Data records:
..........
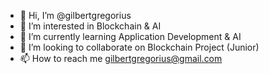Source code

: - 👋 Hi, I’m @gilbertgregorius
- 👀 I’m interested in Blockchain & AI
- 🌱 I’m currently learning Application Development & AI
- 💞️ I’m looking to collaborate on Blockchain Project (Junior)
- 📫 How to reach me gilbertgregorius@gmail.com

<!---
gilbertgregorius/gilbertgregorius is a ✨ special ✨ repository because its `README.md` (this file) appears on your GitHub profile.
You can click the Preview link to take a look at your changes.
--->
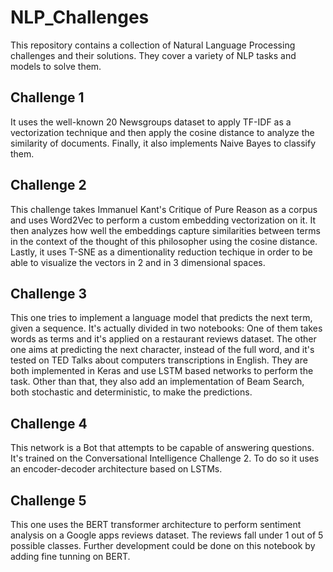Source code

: # NLP_Challenges
This repository contains a collection of Natural Language Processing challenges and their solutions. They cover a variety of NLP tasks and models to solve them.

## Challenge 1
It uses the well-known 20 Newsgroups dataset to apply TF-IDF as a vectorization technique and then apply the cosine distance to analyze the similarity of documents. Finally, it also implements Naive Bayes to classify them.

## Challenge 2
This challenge takes Immanuel Kant's Critique of Pure Reason as a corpus and uses Word2Vec to perform a custom embedding vectorization on it. It then analyzes how well the embeddings capture similarities between terms in the context of the thought of this philosopher using the cosine distance. Lastly, it uses T-SNE as a dimentionality reduction techique in order to be able to visualize the vectors in 2 and in 3 dimensional spaces.

## Challenge 3
This one tries to implement a language model that predicts the next term, given a sequence. It's actually divided in two notebooks: One of them takes words as terms and it's applied on a restaurant reviews dataset. The other one aims at predicting the next character, instead of the full word, and it's tested on TED Talks about computers transcriptions in English. They are both implemented in Keras and use LSTM based networks to perform the task. Other than that, they also add an implementation of Beam Search, both stochastic and deterministic, to make the predictions.

## Challenge 4
This network is a Bot that attempts to be capable of answering questions. It's trained on the Conversational Intelligence Challenge 2. To do so it uses an encoder-decoder architecture based on LSTMs.

## Challenge 5
This one uses the BERT transformer architecture to perform sentiment analysis on a Google apps reviews dataset. The reviews fall under 1 out of 5 possible classes. Further development could be done on this notebook by adding fine tunning on BERT.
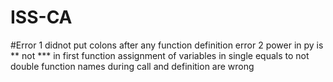 # ISS-CA
#Error 1 didnot put colons after any function definition 
error 2 power in py is ** not ***
in first function assignment of variables in single equals to not double
function names during call and definition are wrong

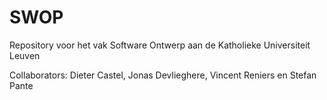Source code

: SWOP
====
Repository voor het vak Software Ontwerp aan de Katholieke Universiteit Leuven

Collaborators: Dieter Castel, Jonas Devlieghere, Vincent Reniers en Stefan Pante
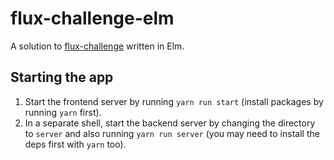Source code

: # flux-challenge-elm

A solution to [flux-challenge](https://github.com/staltz/flux-challenge) written in Elm.

## Starting the app

1. Start the frontend server by running `yarn run start` (install packages by running `yarn` first).
2. In a separate shell, start the backend server by changing the directory to `server` and also running
`yarn run server` (you may need to install the deps first with `yarn` too).
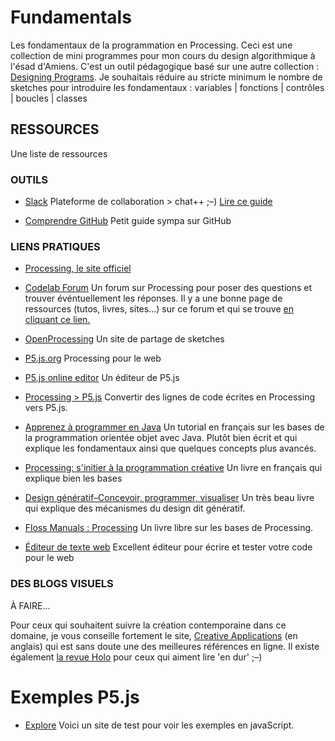 # Fundamentals
Les fondamentaux de la programmation en Processing. 
Ceci est une collection de mini programmes pour mon cours du design algorithmique à l'ésad d'Amiens. C'est un outil pédagogique basé sur une autre collection : [Designing Programs](https://github.com/FreeArtBureau/DesigningPrograms). Je souhaitais réduire au stricte minimum le nombre de sketches pour introduire les fondamentaux : 
variables | fonctions | contrôles | boucles | classes



## RESSOURCES
Une liste de ressources

### OUTILS

- [Slack](https://slack.com)
Plateforme de collaboration > chat++ ;–)
[Lire ce guide](https://get.slack.help/hc/fr-fr)

- [Comprendre GitHub](http://rogerdudler.github.io/git-guide/index.fr.html)
Petit guide sympa sur GitHub


### LIENS PRATIQUES

- [Processing, le site officiel](https://processing.org/)

- [Codelab Forum](http://codelab.fr/processing)
Un forum sur Processing pour poser des questions et trouver événtuellement les réponses.
Il y a une bonne page de ressources (tutos, livres, sites...) sur ce forum et qui se trouve [en cliquant ce lien.](http://codelab.fr/39)

- [OpenProcessing](http://www.openprocessing.org/)
Un site de partage de sketches

- [P5.js.org](https://p5js.org/)
Processing pour le web

- [P5.js online editor](https://alpha.editor.p5js.org)
Un éditeur de P5.js

- [Processing > P5.js](http://faculty.purchase.edu/joseph.mckay/p5jsconverter.html)
Convertir des lignes de code écrites en Processing vers P5.js. 

- [Apprenez à programmer en Java](https://openclassrooms.com/courses/apprenez-a-programmer-en-java)
Un tutorial en français sur les bases de la programmation orientée objet avec Java. Plutôt bien écrit et qui explique les fondamentaux ainsi que quelques concepts plus avancés. 

- [Processing: s'initier à la programmation créative](https://www.amazon.fr/Processing-Sinitier-programmation-cr-ative/dp/2100737848/ref=oosr)
Un livre en français qui explique bien les bases

- [Design génératif–Concevoir, programmer, visualiser](https://www.amazon.fr/Design-g%C3%A9n%C3%A9ratif-Concevoir-programmer-visualiser/dp/2350172155/ref=sr_1_1?s=books&ie=UTF8&qid=1472898919&sr=1-1&keywords=Design+g%C3%A9n%C3%A9ratif)
Un très beau livre qui explique des mécanismes du design dit génératif.

- [Floss Manuals : Processing](https://fr.flossmanuals.net/processing/introduction/)
Un livre libre sur les bases de Processing.

- [Éditeur de texte web](https://thimble.mozilla.org)
Excellent éditeur pour écrire et tester votre code pour le web

### DES BLOGS VISUELS

À FAIRE...

Pour ceux qui souhaitent suivre la création contemporaine dans ce domaine, je vous conseille fortement le site, [Creative Applications](http://www.creativeapplications.net/) (en anglais) qui est sans doute une des meilleures références en ligne. Il existe également [la revue Holo](http://www.creativeapplications.net/holo/) pour ceux qui aiment lire 'en dur' ;–)

# Exemples P5.js

- [Explore](https://freeartbureau.github.io/fundamentals/)
Voici un site de test pour voir les exemples en javaScript.




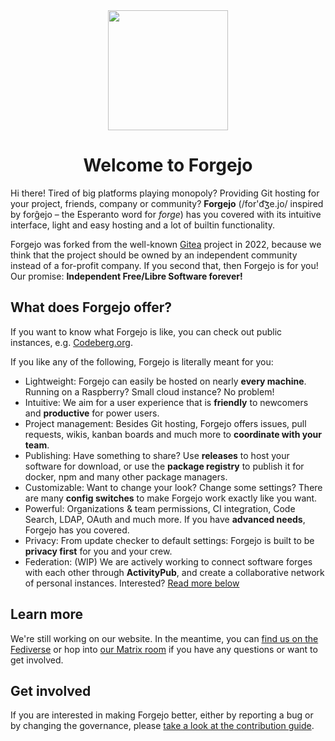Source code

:<div align="center">
    <img src="https://codeberg.org/forgejo/meta/raw/branch/readme/logo/forgejo.svg" alt="" width="192" align="center" />
    <h1 align="center">Welcome to Forgejo</h1>
</div>

Hi there! Tired of big platforms playing monopoly?
Providing Git hosting for your project, friends, company or community?
**Forgejo** (/for'd&#865;ʒe.jo/ inspired by forĝejo – the Esperanto word for *forge*) has you covered with its intuitive interface,
light and easy hosting and a lot of builtin functionality.

Forgejo was forked from the well-known [Gitea](https://gitea.io) project in 2022,
because we think that the project should be owned by an independent community instead of a for-profit company.
If you second that, then Forgejo is for you!
Our promise: **Independent Free/Libre Software forever!**


## What does Forgejo offer?

If you want to know what Forgejo is like,
you can check out public instances<!-- could become link to list -->,
e.g. [Codeberg.org](https://codeberg.org).

If you like any of the following, Forgejo is literally meant for you:

- Lightweight: Forgejo can easily be hosted on nearly **every machine**.
  Running on a Raspberry? Small cloud instance? No problem!
- Intuitive: We aim for a user experience that is **friendly** to newcomers and **productive** for power users.
- Project management: Besides Git hosting, Forgejo offers issues,
  pull requests, wikis, kanban boards and much more to **coordinate with your team**.
- Publishing: Have something to share? Use **releases** to host your software for download,
  or use the **package registry** to publish it for docker, npm and many other package managers.
- Customizable: Want to change your look? Change some settings?
  There are many **config switches** to make Forgejo work exactly like you want.
- Powerful: Organizations & team permissions, CI integration, Code Search, LDAP, OAuth and much more.
  If you have **advanced needs**, Forgejo has you covered.
- Privacy: From update checker to default settings: Forgejo is built to be **privacy first** for you and your crew.
- Federation: (WIP) We are actively working to connect software forges with each other through **ActivityPub**,
  and create a collaborative network of personal instances.
  Interested? [Read more below](#Status-of-federation)

## Learn more

We're still working on our website.
In the meantime, you can <a href="https://floss.social/@forgejo" rel="me">find us on the Fediverse</a> or hop into [our Matrix room](https://matrix.to/#/#forgejo-chat:matrix.org) if you have any questions or want to get involved.


## Get involved

If you are interested in making Forgejo better, either by reporting a bug or by changing the governance, please [take a look at the contribution guide](CONTRIBUTING.md).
..........
• _DIRECTIONS_
Look above for the line with "Les fondamentaux de" and the line with "- [Processing, le". Write out those two lines and all the lines between them, exactly, and no others.

• _SOLUTION TO THE PROBLEM_
Les fondamentaux de la programmation en Processing. 
Ceci est une collection de mini programmes pour mon cours du design algorithmique à l'ésad d'Amiens. C'est un outil pédagogique basé sur une autre collection : [Designing Programs](https://github.com/FreeArtBureau/DesigningPrograms). Je souhaitais réduire au stricte minimum le nombre de sketches pour introduire les fondamentaux : 
variables | fonctions | contrôles | boucles | classes



## RESSOURCES
Une liste de ressources

### OUTILS

- [Slack](https://slack.com)
Plateforme de collaboration > chat++ ;–)
[Lire ce guide](https://get.slack.help/hc/fr-fr)

- [Comprendre GitHub](http://rogerdudler.github.io/git-guide/index.fr.html)
Petit guide sympa sur GitHub


### LIENS PRATIQUES

- [Processing, le site officiel](https://processing.org/)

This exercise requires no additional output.